There are a few more here https://www.fast-growing-trees.com/blog/medium-sized-privacy-trees-to-block-nosey-neighbors/

I like the look of the Wichita Blue Juniper in the link too.


----------



## MarkAguglia (Jul 13, 2017)

I love that baby blue eyes! Is it different from my baby blue? It sure looks nicer in photos. My baby blue that I have has hardly grown at all in its first 2 years.. that blue eyes says it grows over 12" a year... awesome.


----------



## Jconnelly6b (Mar 4, 2018)

I'm sorry I don't know enough if they are the same.
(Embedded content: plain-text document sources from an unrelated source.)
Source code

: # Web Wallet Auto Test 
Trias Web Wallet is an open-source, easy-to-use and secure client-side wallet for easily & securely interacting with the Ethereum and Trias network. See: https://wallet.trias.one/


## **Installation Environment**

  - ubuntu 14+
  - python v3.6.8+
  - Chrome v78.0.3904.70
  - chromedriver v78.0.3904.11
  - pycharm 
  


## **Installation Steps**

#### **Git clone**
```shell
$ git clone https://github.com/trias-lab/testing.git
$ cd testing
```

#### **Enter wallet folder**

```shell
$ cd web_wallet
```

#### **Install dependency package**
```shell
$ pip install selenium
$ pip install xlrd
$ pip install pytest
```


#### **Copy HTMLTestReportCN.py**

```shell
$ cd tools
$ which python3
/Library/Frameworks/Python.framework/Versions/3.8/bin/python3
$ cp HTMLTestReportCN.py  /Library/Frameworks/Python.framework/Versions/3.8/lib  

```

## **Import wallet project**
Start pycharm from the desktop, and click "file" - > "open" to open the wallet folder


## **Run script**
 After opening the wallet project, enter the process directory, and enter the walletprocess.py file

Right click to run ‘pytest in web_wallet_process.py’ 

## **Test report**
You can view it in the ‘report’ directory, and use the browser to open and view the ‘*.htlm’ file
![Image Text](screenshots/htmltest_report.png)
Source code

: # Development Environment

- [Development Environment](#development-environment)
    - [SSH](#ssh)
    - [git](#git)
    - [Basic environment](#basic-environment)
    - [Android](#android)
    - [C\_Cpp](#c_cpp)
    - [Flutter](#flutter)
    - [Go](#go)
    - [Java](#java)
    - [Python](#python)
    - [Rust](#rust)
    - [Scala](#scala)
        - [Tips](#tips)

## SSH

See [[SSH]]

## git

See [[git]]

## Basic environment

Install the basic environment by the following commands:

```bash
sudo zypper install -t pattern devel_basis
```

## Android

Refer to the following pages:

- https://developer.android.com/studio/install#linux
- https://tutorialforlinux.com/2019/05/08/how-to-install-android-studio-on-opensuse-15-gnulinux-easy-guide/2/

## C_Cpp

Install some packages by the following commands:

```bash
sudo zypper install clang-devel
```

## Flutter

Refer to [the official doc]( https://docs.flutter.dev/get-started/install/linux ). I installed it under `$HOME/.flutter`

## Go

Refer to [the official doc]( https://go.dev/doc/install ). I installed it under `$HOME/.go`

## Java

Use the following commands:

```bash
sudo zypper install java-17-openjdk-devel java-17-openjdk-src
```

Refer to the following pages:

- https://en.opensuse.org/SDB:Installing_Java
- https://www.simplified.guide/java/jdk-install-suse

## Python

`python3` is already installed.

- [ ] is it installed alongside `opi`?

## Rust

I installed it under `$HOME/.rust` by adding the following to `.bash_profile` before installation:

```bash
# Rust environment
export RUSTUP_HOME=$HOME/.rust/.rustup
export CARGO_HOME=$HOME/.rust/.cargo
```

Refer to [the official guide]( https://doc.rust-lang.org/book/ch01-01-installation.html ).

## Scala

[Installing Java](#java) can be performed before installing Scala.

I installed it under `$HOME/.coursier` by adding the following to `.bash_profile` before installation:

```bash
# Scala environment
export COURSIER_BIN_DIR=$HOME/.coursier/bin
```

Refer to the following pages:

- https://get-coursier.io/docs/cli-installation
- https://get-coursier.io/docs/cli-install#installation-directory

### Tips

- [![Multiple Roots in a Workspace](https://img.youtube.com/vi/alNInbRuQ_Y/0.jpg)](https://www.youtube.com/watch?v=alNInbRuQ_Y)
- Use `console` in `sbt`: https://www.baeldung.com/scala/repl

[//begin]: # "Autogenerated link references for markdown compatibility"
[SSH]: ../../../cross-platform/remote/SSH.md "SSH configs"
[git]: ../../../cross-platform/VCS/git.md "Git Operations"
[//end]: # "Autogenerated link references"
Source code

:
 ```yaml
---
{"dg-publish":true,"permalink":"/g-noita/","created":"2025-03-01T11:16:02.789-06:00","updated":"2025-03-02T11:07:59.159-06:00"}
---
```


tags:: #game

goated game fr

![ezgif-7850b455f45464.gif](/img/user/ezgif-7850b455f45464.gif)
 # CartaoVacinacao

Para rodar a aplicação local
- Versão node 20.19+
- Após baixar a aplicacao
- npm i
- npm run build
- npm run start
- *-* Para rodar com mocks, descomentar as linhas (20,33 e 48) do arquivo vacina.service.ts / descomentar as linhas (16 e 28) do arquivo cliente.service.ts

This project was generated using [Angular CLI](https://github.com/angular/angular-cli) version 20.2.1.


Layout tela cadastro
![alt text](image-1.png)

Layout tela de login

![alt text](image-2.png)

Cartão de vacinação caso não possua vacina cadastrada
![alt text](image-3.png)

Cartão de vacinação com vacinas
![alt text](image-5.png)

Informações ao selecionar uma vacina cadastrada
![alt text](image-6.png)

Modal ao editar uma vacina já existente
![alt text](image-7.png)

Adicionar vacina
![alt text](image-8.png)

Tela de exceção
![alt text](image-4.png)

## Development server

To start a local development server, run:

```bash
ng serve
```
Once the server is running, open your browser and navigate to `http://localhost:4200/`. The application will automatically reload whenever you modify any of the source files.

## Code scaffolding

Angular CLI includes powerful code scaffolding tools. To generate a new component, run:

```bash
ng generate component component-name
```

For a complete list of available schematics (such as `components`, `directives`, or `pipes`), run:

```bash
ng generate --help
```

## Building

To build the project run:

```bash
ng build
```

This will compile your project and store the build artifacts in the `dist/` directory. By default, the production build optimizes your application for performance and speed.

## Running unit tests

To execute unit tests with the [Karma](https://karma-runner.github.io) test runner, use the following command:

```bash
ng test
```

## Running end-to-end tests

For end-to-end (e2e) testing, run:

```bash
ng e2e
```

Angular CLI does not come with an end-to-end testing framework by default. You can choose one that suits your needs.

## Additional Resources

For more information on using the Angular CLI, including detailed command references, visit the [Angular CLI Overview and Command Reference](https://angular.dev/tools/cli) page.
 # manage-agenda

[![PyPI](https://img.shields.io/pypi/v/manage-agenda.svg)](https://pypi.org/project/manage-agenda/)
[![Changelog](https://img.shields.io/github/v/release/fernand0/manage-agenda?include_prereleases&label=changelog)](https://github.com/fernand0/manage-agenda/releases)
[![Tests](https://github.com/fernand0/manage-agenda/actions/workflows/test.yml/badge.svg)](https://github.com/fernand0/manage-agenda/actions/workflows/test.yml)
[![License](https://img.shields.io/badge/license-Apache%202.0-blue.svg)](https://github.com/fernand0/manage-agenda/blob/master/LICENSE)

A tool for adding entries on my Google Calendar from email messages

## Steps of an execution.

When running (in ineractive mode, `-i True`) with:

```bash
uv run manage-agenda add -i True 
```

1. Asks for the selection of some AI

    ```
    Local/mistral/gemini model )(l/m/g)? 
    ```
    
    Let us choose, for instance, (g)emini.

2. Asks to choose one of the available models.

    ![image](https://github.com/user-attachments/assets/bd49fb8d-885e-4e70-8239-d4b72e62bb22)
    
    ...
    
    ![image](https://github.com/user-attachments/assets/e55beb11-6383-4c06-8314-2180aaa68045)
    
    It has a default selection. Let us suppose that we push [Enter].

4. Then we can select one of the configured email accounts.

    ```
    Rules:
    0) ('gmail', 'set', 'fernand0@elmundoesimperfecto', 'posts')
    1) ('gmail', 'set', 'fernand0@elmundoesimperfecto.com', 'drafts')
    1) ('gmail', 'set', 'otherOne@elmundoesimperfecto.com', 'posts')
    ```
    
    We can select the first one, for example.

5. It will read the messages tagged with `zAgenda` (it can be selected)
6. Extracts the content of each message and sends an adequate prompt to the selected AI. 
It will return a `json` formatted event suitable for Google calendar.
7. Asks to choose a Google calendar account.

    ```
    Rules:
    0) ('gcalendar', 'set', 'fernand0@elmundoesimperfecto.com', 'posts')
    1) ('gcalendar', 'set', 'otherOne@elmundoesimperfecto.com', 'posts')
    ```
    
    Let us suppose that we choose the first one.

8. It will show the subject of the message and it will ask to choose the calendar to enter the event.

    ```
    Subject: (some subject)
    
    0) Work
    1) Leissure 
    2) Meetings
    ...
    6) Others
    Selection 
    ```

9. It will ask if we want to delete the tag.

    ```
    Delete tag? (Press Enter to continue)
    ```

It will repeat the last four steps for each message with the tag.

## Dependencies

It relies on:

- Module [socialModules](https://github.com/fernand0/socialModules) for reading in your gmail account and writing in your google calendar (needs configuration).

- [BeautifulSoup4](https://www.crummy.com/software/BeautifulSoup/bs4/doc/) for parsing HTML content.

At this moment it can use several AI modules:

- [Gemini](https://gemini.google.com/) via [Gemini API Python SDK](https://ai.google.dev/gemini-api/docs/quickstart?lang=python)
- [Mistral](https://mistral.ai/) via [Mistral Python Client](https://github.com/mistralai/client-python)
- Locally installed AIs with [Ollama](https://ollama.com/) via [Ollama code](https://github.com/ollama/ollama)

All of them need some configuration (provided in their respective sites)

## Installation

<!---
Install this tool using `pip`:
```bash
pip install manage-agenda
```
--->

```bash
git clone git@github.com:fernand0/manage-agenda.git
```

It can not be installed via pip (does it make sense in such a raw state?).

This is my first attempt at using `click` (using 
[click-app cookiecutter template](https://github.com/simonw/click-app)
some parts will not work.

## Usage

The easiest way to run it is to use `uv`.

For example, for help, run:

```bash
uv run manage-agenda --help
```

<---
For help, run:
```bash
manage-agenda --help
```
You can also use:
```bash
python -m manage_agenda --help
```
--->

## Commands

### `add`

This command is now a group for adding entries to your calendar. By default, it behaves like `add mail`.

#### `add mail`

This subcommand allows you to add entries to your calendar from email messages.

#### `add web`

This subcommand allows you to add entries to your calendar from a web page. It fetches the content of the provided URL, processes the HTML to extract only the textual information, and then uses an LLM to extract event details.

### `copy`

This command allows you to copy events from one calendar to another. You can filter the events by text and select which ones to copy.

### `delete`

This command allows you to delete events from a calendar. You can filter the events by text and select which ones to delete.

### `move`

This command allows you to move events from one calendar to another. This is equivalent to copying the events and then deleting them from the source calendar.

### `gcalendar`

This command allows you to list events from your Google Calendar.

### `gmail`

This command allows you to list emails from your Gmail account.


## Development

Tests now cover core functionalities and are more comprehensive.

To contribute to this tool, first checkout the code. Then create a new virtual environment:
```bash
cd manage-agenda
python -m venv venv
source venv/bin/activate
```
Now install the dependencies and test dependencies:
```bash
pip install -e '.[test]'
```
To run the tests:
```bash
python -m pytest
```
Most trees grow very little in their first year after transplant, sometimes 2 years. By the third year they should take off - their listed growth rates are at this point, after establishment.


----------



## MarkAguglia (Jul 13, 2017)

I read that somewhere that they take off the 3rd year. Looking forward to seeing that very soon as 2 of mine will be hitting that point.


----------



## BXMurphy (Aug 5, 2017)

MarkAguglia said:


> Nope, deer arent a problem. Looking for privacy so 8+ feet tall is good. I expect to buy them smaller and wait a few years for the privacy benefits. I think sticking with dwarf spruces may be a good idea as they only get about 10ft wide and 15 ft tall.


I think you would like arborvitae for a wall of green. I like Thuja occidentalis because it is not so pointy and pyramid-shaped.


----------



## MarkAguglia (Jul 13, 2017)

BXMurphy said:


> MarkAguglia said:
> 
> 
> > Nope, deer arent a problem. Looking for privacy so 8+ feet tall is good. I expect to buy them smaller and wait a few years for the privacy benefits. I think sticking with dwarf spruces may be a good idea as they only get about 10ft wide and 15 ft tall.
> ...


I don't know why but I don't like the appearance of Arborvatie! Especially when they are planted in a row. I looked up the thuja Occidental kind of looks the same as the others to me.


----------



## chrismar (May 25, 2017)

I would say arborvitae as well, if you liked them.

I planted some hetz wintergreen arborvitae in May of 2016. They were tiny little buggers, maybe 18" tall. Right now they're about 36" tall. Not quite at privacy height yet, but they sure do grow fast!


----------



## BXMurphy (Aug 5, 2017)

MarkAguglia said:


> I don't know why but I don't like the appearance of Arborvatie! Especially when they are planted in a row. I looked up the thuja Occidental kind of looks the same as the others to me.


Hmmm... evergreen... small yard... that might be about it. Tall, skinny evergreens... that is arborvitae all day.

What is nice about the thuja is it fills in right up to the top. There are some species that look more like Christmas tree where you don't get as much privacy at the top.

But... if you don't like it... you don't like it... what are ya gonna do? 

Mine bent over and some snapped this winter with some heavy, wet snow weighing them down. You can replace them for like $20 bucks or something...


----------



## BXMurphy (Aug 5, 2017)

chrismar said:


> I would say arborvitae as well, if you liked them.
> 
> I planted some hetz wintergreen arborvitae in May of 2016. They were tiny little buggers, maybe 18" tall. Right now they're about 36" tall. Not quite at privacy height yet, but they sure do grow fast!


The first year they sleep.
The second year they creep.
The third year they leap.


----------